Required work:
Lines where the string "blob" appears are to be copied from the entries below.

↓

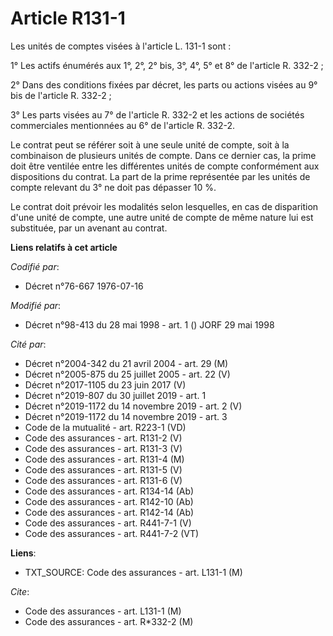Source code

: # Article R131-1

Les unités de comptes visées à l'article L. 131-1 sont :

1° Les actifs énumérés aux 1°, 2°, 2° bis, 3°, 4°, 5° et 8° de l'article R. 332-2 ;

2° Dans des conditions fixées par décret, les parts ou actions visées au 9° bis de l'article R. 332-2 ;

3° Les parts visées au 7° de l'article R. 332-2 et les actions de sociétés commerciales mentionnées au 6° de l'article R.
332-2.

Le contrat peut se référer soit à une seule unité de compte, soit à la combinaison de plusieurs unités de compte. Dans ce
dernier cas, la prime doit être ventilée entre les différentes unités de compte conformément aux dispositions du contrat. La
part de la prime représentée par les unités de compte relevant du 3° ne doit pas dépasser 10 %.

Le contrat doit prévoir les modalités selon lesquelles, en cas de disparition d'une unité de compte, une autre unité de
compte de même nature lui est substituée, par un avenant au contrat.

**Liens relatifs à cet article**

_Codifié par_:

  - Décret n°76-667 1976-07-16

_Modifié par_:

  - Décret n°98-413 du 28 mai 1998 - art. 1 () JORF 29 mai 1998

_Cité par_:

  - Décret n°2004-342 du 21 avril 2004 - art. 29 (M)
  - Décret n°2005-875 du 25 juillet 2005 - art. 22 (V)
  - Décret n°2017-1105 du 23 juin 2017 (V)
  - Décret n°2019-807 du 30 juillet 2019 - art. 1
  - Décret n°2019-1172 du 14 novembre 2019 - art. 2 (V)
  - Décret n°2019-1172 du 14 novembre 2019 - art. 3
  - Code de la mutualité - art. R223-1 (VD)
  - Code des assurances - art. R131-2 (V)
  - Code des assurances - art. R131-3 (V)
  - Code des assurances - art. R131-4 (M)
  - Code des assurances - art. R131-5 (V)
  - Code des assurances - art. R131-6 (V)
  - Code des assurances - art. R134-14 (Ab)
  - Code des assurances - art. R142-10 (Ab)
  - Code des assurances - art. R142-14 (Ab)
  - Code des assurances - art. R441-7-1 (V)
  - Code des assurances - art. R441-7-2 (VT)

**Liens**:

  - TXT_SOURCE: Code des assurances - art. L131-1 (M)

_Cite_:

  - Code des assurances - art. L131-1 (M)
  - Code des assurances - art. R*332-2 (M)
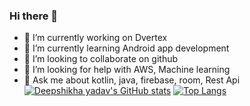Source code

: ### Hi there 👋


- 🔭 I’m currently working on Dvertex
- 🌱 I’m currently learning Android app development
- 👯 I’m looking to collaborate on github
- 🤔 I’m looking for help with AWS, Machine learning
- 💬 Ask me about kotlin, java, firebase, room, Rest Api
[![Deepshikha yadav's GitHub stats](https://github-readme-stats.vercel.app/api?username=deepshikhayadav)](https://github.com/deepshikhayadav/github-readme-stats&count_private=true&show_icons=true&theme=highcontrast)
[![Top Langs](https://github-readme-stats.vercel.app/api/top-langs/?username=deepshikhayadav)](https://github.com/deepshikhayadav/github-readme-stats&count_private=true)

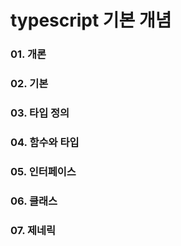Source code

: # typescript 기본 개념

### 01. 개론
### 02. 기본
### 03. 타입 정의
### 04. 함수와 타입
### 05. 인터페이스
### 06. 클래스
### 07. 제네릭
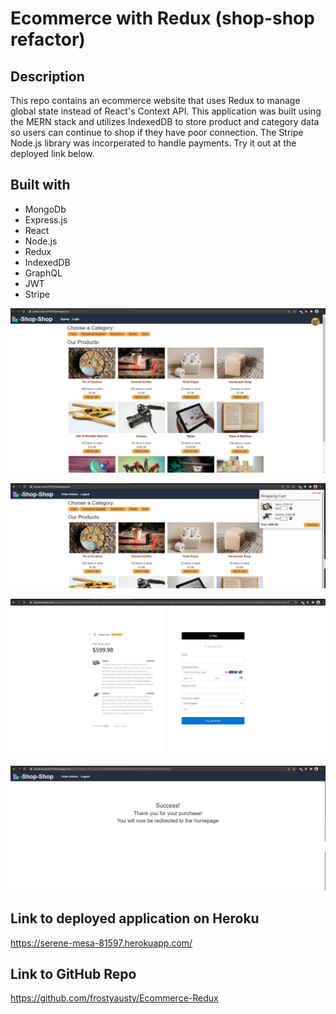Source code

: # Ecommerce with Redux (shop-shop refactor)

## Description

This repo contains an ecommerce website that uses Redux to manage global state instead of React's Context API. This application was built using the MERN stack and utilizes IndexedDB to store product and category data so users can continue to shop if they have poor connection. The Stripe Node.js library was incorperated to handle payments. Try it out at the deployed link below. 


## Built with

* MongoDb
* Express.js
* React
* Node.js
* Redux
* IndexedDB
* GraphQL
* JWT
* Stripe


![Homepage](https://github.com/frostyausty/Ecommerce-Redux/blob/main/screenshots/homepage.JPG)

![Shopping cart](https://github.com/frostyausty/Ecommerce-Redux/blob/main/screenshots/cart.JPG)

![Enter payment](https://github.com/frostyausty/Ecommerce-Redux/blob/main/screenshots/payment.JPG)

![Confirmed order](https://github.com/frostyausty/Ecommerce-Redux/blob/main/screenshots/confirm.JPG)



## Link to deployed application on Heroku

https://serene-mesa-81597.herokuapp.com/ 

## Link to GitHub Repo

https://github.com/frostyausty/Ecommerce-Redux 



























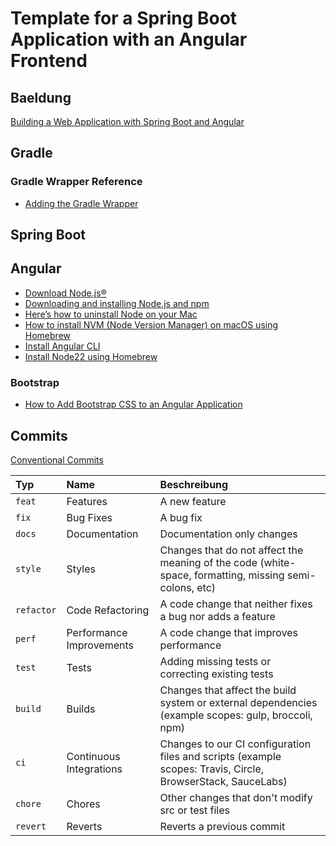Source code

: # Template for a Spring Boot Application with an Angular Frontend

## Baeldung

[Building a Web Application with Spring Boot and Angular](https://www.baeldung.com/spring-boot-angular-web)

## Gradle

### Gradle Wrapper Reference

* [Adding the Gradle Wrapper](https://docs.gradle.org/current/userguide/gradle_wrapper.html)

## Spring Boot

## Angular

* [Download Node.js®](https://nodejs.org/en/download)
* [Downloading and installing Node.js and npm](https://docs.npmjs.com/downloading-and-installing-node-js-and-npm)
* [Here’s how to uninstall Node on your Mac](https://macpaw.com/how-to/uninstall-node-mac?campaign=cmmx_search_dsa_ww_en&ci=20162564605&adgroupid=152187995031&adpos=&ck=&targetid=dsa-2063388588900&match=&gnetwork=g&creative=659143544324&placement=&placecat=&accname=cmm&gad_source=1&gclid=CjwKCAiArKW-BhAzEiwAZhWsIPgrCI6WnguMhQ9mKQFepfAZEpuETd7G5S-JoxXKRNHC3L-ieFn5ohoCRp8QAvD_BwE)
* [How to install NVM (Node Version Manager) on macOS using Homebrew](https://sukiphan.medium.com/how-to-install-nvm-node-version-manager-on-macos-d9fe432cc7db)
* [Install Angular CLI](https://angular.dev/installation)
* [Install Node22 using Homebrew](https://formulae.brew.sh/formula/node@22)

### Bootstrap

* [How to Add Bootstrap CSS to an Angular Application](https://daveyem.medium.com/how-to-add-bootstrap-css-to-an-angular-application-aadacb96ff9a)

## Commits

[Conventional Commits](https://kapeli.com/cheat_sheets/Conventional_Commits.docset/Contents/Resources/Documents/index)

| Typ        | Name                     | Beschreibung                                                                                                |
|:-----------|:-------------------------|:------------------------------------------------------------------------------------------------------------|
| `feat`     | Features                 | A new feature                                                                                               |
| `fix`      | Bug Fixes                | A bug fix                                                                                                   |
| `docs`     | Documentation            | Documentation only changes                                                                                  |
| `style`    | Styles                   | Changes that do not affect the meaning of the code (white-space, formatting, missing semi-colons, etc)      |
| `refactor` | Code Refactoring         | A code change that neither fixes a bug nor adds a feature                                                   |
| `perf`     | Performance Improvements | A code change that improves performance                                                                     |
| `test`     | Tests                    | Adding missing tests or correcting existing tests                                                           |
| `build`    | Builds                   | Changes that affect the build system or external dependencies (example scopes: gulp, broccoli, npm)         |
| `ci`       | Continuous Integrations  | Changes to our CI configuration files and scripts (example scopes: Travis, Circle, BrowserStack, SauceLabs) |
| `chore`    | Chores                   | Other changes that don't modify src or test files                                                           |
| `revert`   | Reverts                  | Reverts a previous commit                                                                                   |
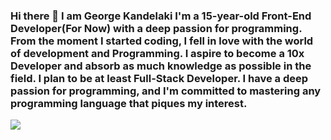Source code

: ### Hi there 👋 I am George Kandelaki I'm a 15-year-old Front-End Developer(For Now) with a deep passion for programming. From the moment I started coding, I fell in love with the world of development and Programming. I aspire to become a 10x Developer and absorb as much knowledge as possible in the field. I plan to be at least Full-Stack Developer. I have a deep passion for programming, and I'm committed to mastering any programming language that piques my interest.


![](https://streak-stats.demolab.com/?user=GeorgeKandelaki&hide_border=true&card_width=700&theme=algolia&border_radius=5&background=000000&stroke=000000)

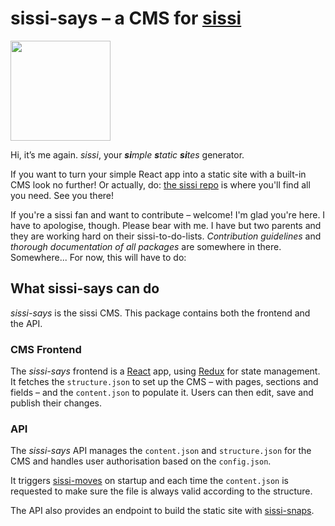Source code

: # sissi-says – a CMS for [sissi]

<img src='https://raw.githubusercontent.com/square-a/sissi/master/sissi.png'  width='160px' />

Hi, it’s me again. *sissi*, your ***si**mple **s**tatic **si**tes* generator.

If you want to turn your simple React app into a static site with a built-in CMS look no further! Or actually, do: [the sissi repo][sissi] is where you'll find all you need. See you there!

If you're a sissi fan and want to contribute – welcome! I'm glad you're here. I have to apologise, though. Please bear with me. I have but two parents and they are working hard on their sissi-to-do-lists. *Contribution guidelines* and *thorough documentation of all packages* are somewhere in there. Somewhere... For now, this will have to do:

## What sissi-says can do
*sissi-says* is the sissi CMS. This package contains both the frontend and the API.

### CMS Frontend
The *sissi-says* frontend is a [React](https://reactjs.org/) app, using [Redux](https://redux.js.org) for state management. It fetches the `structure.json` to set up the CMS – with pages, sections and fields – and the `content.json` to populate it. Users can then edit, save and publish their changes.

### API
The *sissi-says* API manages the `content.json` and `structure.json` for the CMS and handles user authorisation based on the `config.json`.

It triggers [sissi-moves] on startup and each time the `content.json` is requested to make sure the file is always valid according to the structure.

The API also provides an endpoint to build the static site with [sissi-snaps].

[sissi]:https://github.com/square-a/sissi
[sissi-moves]:https://github.com/square-a/sissi-moves
[sissi-snaps]:https://github.com/square-a/sissi-snaps
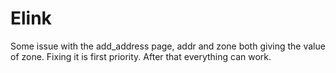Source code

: # Elink

Some issue with the add_address page, addr and zone both giving the value of zone. Fixing it is first priority. 
After that everything can work.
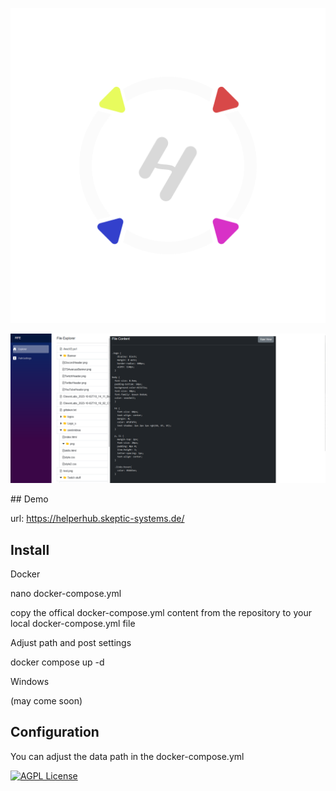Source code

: 
<p align="center">
  <img src="https://github.com/J4ron/HelperHub/blob/master/assets/LogoHHub.png" width="550"/>
</p>
<p align="center">
  <img src="https://github.com/J4ron/HelperHub/blob/master/assets/demo.png">
</p>
## Demo


url: https://helperhub.skeptic-systems.de/


## Install

Docker



nano docker-compose.yml

copy the offical docker-compose.yml content from the repository to your local docker-compose.yml file

Adjust path and post settings

docker compose up -d



Windows

(may come soon)


## Configuration

You can adjust the data path in the docker-compose.yml

[![AGPL License](https://img.shields.io/badge/license-AGPL-blue.svg)](http://www.gnu.org/licenses/agpl-3.0)
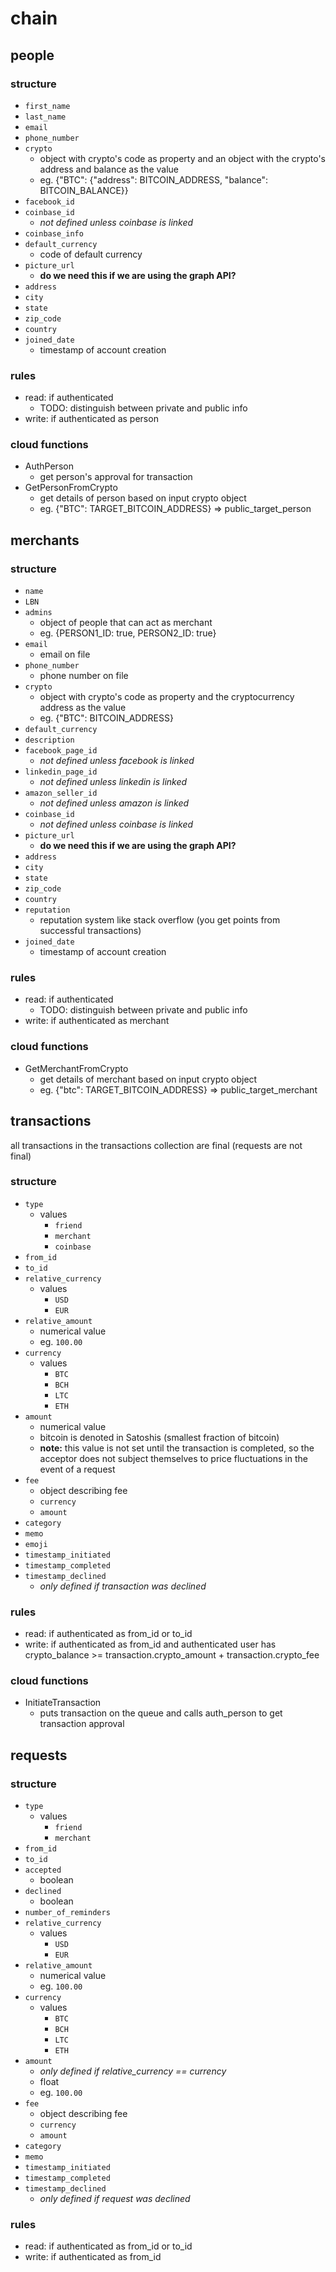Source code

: # chain

## people

### structure

- `first_name`
- `last_name`
- `email`
- `phone_number`
- `crypto`
    - object with crypto's code as property and an object with the crypto's address and balance as the value
    - eg. {"BTC": {"address": BITCOIN_ADDRESS, "balance": BITCOIN_BALANCE}}
- `facebook_id`
- `coinbase_id`
    - *not defined unless coinbase is linked*
- `coinbase_info`
- `default_currency`
    - code of default currency
- `picture_url`
    - **do we need this if we are using the graph API?**
- `address`
- `city`
- `state`
- `zip_code`
- `country`
- `joined_date`
    - timestamp of account creation

### rules

- read: if authenticated
    - TODO: distinguish between private and public info
- write: if authenticated as person

### cloud functions

- AuthPerson
    - get person's approval for transaction
- GetPersonFromCrypto
    - get details of person based on input crypto object
    - eg. {"BTC": TARGET_BITCOIN_ADDRESS} => public_target_person
    
    

## merchants

### structure

- `name`
- `LBN`
- `admins`
    - object of people that can act as merchant
    - eg. {PERSON1_ID: true, PERSON2_ID: true}
- `email`
    - email on file
- `phone_number`
    - phone number on file
- `crypto`
    - object with crypto's code as property and the cryptocurrency address as the value
    - eg. {"BTC": BITCOIN_ADDRESS}
- `default_currency`
- `description`
- `facebook_page_id`
    - *not defined unless facebook is linked*
- `linkedin_page_id`
    - *not defined unless linkedin is linked*
- `amazon_seller_id`
    - *not defined unless amazon is linked*
- `coinbase_id`
    - *not defined unless coinbase is linked*
- `picture_url`
    - **do we need this if we are using the graph API?**
- `address`
- `city`
- `state`
- `zip_code`
- `country`
- `reputation`
    - reputation system like stack overflow (you get points from successful transactions)
- `joined_date`
    - timestamp of account creation

### rules

- read: if authenticated
    - TODO: distinguish between private and public info
- write: if authenticated as merchant

### cloud functions

- GetMerchantFromCrypto
    - get details of merchant based on input crypto object
    - eg. {"btc": TARGET_BITCOIN_ADDRESS} => public_target_merchant



## transactions

all transactions in the transactions collection are final (requests are not final)

### structure

- `type`
    - values
        - `friend`
        - `merchant`
        - `coinbase`
- `from_id`
- `to_id`
- `relative_currency`
    - values
        - `USD`
        - `EUR`
- `relative_amount`
    - numerical value
    - eg. `100.00`
- `currency`
    - values
        - `BTC`
        - `BCH`
        - `LTC`
        - `ETH`
- `amount`
    - numerical value
    - bitcoin is denoted in Satoshis (smallest fraction of bitcoin)
    - **note:** this value is not set until the transaction is completed, so the acceptor does not subject themselves to 
    price fluctuations in the event of a request
- `fee`
    - object describing fee
    - `currency`
    - `amount`
- `category`
- `memo`
- `emoji`
- `timestamp_initiated`
- `timestamp_completed`
- `timestamp_declined`
    - *only defined if transaction was declined*

### rules

- read: if authenticated as from_id or to_id
- write: if authenticated as from_id and authenticated user has crypto_balance >= transaction.crypto_amount + transaction.crypto_fee

### cloud functions

- InitiateTransaction
    - puts transaction on the queue and calls auth_person to get transaction approval



## requests

### structure

- `type`
    - values
        - `friend`
        - `merchant`
- `from_id`
- `to_id`
- `accepted`
    - boolean
- `declined`
    - boolean
- `number_of_reminders`
- `relative_currency`
    - values
        - `USD`
        - `EUR`
- `relative_amount`
    - numerical value
    - eg. `100.00`
- `currency`
    - values
        - `BTC`
        - `BCH`
        - `LTC`
        - `ETH`
- `amount`
    - *only defined if relative_currency == currency*
    - float
    - eg. `100.00`
- `fee`
    - object describing fee
    - `currency`
    - `amount`
- `category`
- `memo`
- `timestamp_initiated`
- `timestamp_completed`
- `timestamp_declined`
    - *only defined if request was declined*

### rules

- read: if authenticated as from_id or to_id
- write: if authenticated as from_id

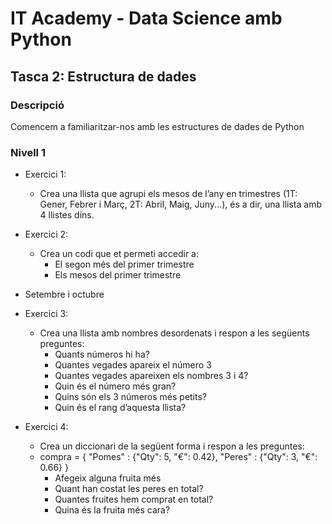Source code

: # IT Academy - Data Science amb Python
## Tasca 2: Estructura de dades
### Descripció
Comencem a familiaritzar-nos amb les estructures de dades de Python


### Nivell 1

- Exercici 1: 
  - Crea una llista que agrupi els mesos de l’any en trimestres (1T: Gener, Febrer i Març, 2T: Abril, Maig, Juny...), és a dir, una llista amb 4 llistes dins.

- Exercici 2: 
  - Crea un codi que et permeti accedir a:
    - El segon més del primer trimestre
    - Els mesos del primer trimestre
-   Setembre i octubre
  
- Exercici 3:
  - Crea una llista amb nombres desordenats i respon a les següents preguntes:
    - Quants números hi ha?
    - Quantes vegades apareix el número 3
    - Quantes vegades apareixen els nombres 3 i 4?
    - Quin és el número més gran?
    - Quins són els 3 números més petits?
    - Quin és el rang d’aquesta llista?

- Exercici 4:
  - Crea un diccionari de la següent forma i respon a les preguntes:
  - compra = { "Pomes" : {"Qty": 5, "€": 0.42}, "Peres" : {"Qty": 3, "€": 0.66} }
    - Afegeix alguna fruita més
    - Quant han costat les peres en total?
    - Quantes fruites hem comprat en total?
    - Quina és la fruita més cara?
 
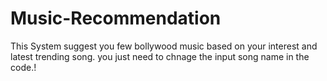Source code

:# Music-Recommendation
This System suggest you few bollywood music based on your interest and latest trending song.
you just need to chnage the input song name in the code.!
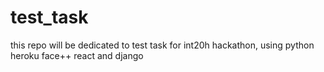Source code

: # test_task
this repo will be dedicated to test task for int20h hackathon, using python heroku face++ react and django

↑

The completed task:
![Homepage](https://github.com/frostyausty/Ecommerce-Redux/blob/main/screenshots/homepage.JPG)
![Shopping cart](https://github.com/frostyausty/Ecommerce-Redux/blob/main/screenshots/cart.JPG)
![Enter payment](https://github.com/frostyausty/Ecommerce-Redux/blob/main/screenshots/payment.JPG)
![Confirmed order](https://github.com/frostyausty/Ecommerce-Redux/blob/main/screenshots/confirm.JPG)
  <img src="https://github.com/J4ron/HelperHub/blob/master/assets/LogoHHub.png" width="550"/>
  <img src="https://github.com/J4ron/HelperHub/blob/master/assets/demo.png">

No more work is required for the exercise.